Google Answers: PHP Code Needed

View Question

Q: PHP Code Needed ( Answered, 1 Comment )

Question

Subject: PHP Code Needed
Category: Computers > Programming
Asked by: neutral-ga
List Price: $40.00

Posted: 21 Aug 2005 04:39 PDT
Expires: 20 Sep 2005 04:39 PDT
Question ID: 558300

ACKNOWLEDGEMENT:

Technorati.com has a search system which tells the user how many
incoming links a site has.

When you put in the following format in your browser's address bar,
Technorati tells you how many incoming links this site has:

The format is: http://technorati.com/search/www.SiteName.com

To see a working example, see: http://technorati.com/search/www.socioeconomics.com


WHAT I NEED:

I have about 400 sites, of which I want to get the latest # of incoming links.
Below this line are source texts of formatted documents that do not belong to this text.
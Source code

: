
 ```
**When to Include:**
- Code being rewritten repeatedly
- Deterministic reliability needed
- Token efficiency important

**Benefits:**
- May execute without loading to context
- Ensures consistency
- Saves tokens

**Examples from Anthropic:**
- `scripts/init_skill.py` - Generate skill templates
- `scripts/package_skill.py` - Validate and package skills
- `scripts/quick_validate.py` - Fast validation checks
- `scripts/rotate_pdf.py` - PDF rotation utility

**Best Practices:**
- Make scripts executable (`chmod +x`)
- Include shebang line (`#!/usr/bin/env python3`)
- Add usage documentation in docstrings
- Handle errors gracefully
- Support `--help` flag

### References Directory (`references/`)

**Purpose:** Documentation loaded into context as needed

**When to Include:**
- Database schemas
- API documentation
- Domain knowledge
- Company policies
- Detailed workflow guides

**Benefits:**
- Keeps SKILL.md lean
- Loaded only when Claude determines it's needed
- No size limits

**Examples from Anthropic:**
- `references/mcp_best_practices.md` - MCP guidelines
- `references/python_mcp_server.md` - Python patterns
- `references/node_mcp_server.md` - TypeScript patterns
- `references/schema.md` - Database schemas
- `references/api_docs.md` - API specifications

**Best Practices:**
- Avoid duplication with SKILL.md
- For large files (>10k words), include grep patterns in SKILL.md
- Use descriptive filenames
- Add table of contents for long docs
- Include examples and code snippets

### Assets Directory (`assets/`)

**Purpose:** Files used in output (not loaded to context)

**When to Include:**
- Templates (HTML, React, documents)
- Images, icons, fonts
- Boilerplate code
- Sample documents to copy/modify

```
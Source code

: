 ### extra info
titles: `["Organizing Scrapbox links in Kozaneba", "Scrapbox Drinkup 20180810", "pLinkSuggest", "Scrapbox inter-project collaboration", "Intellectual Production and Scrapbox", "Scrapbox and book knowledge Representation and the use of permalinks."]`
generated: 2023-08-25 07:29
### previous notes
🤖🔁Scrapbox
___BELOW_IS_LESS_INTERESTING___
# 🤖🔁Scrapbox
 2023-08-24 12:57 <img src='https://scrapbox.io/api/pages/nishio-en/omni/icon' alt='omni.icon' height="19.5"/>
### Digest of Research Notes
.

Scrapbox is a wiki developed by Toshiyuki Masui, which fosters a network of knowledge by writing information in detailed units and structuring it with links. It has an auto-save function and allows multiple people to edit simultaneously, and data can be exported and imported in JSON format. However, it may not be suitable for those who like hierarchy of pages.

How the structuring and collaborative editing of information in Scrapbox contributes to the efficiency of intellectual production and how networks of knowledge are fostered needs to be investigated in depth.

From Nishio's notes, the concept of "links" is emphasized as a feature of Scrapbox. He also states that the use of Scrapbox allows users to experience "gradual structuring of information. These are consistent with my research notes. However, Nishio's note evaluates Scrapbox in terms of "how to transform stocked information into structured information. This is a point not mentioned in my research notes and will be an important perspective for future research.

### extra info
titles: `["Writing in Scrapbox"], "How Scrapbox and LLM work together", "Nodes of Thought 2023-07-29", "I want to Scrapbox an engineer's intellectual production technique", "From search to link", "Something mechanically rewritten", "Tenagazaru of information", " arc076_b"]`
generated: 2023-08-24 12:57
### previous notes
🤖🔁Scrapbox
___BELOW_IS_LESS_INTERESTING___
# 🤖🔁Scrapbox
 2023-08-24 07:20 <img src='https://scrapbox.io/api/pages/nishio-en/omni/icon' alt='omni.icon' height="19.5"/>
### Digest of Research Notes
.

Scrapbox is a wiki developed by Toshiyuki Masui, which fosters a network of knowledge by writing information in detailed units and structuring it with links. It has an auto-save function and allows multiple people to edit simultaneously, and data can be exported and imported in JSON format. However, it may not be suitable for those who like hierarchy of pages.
To achieve this goal, I need someone to write a PHP script which does
that automatically in order to save me from the trouble of manually
checking them every once in a while.

A script which can take good care of the following would do just fine:

1- Will extract the necessary information from Technorati either
simultaneously OR when I run it. (which means that the script does not
necessarily have to perform the same task each time the page loads.
This would take a lot of time. I can run and see the results myself,
and update it every week manually.)

2- Will not require a MySQL to work, and will be self-sufficient.

3- Will order the results top-down.

Request for Question Clarification by palitoy-ga on 21 Aug 2005 04:59 PDT

Hello neutral-ga

I will be able to write this script for you but I am a little unsure
as to what you require in one section.

You state "the script does not necessarily have to perform the same
task each time the page loads", can you explain what you mean by this?

As I understand it you require a script that searches Technorati for
your 400 websites and then lists your sites in order of which ones are
the most popular (have the most links).  These results will be stored
in a text file rather than an MySQL database.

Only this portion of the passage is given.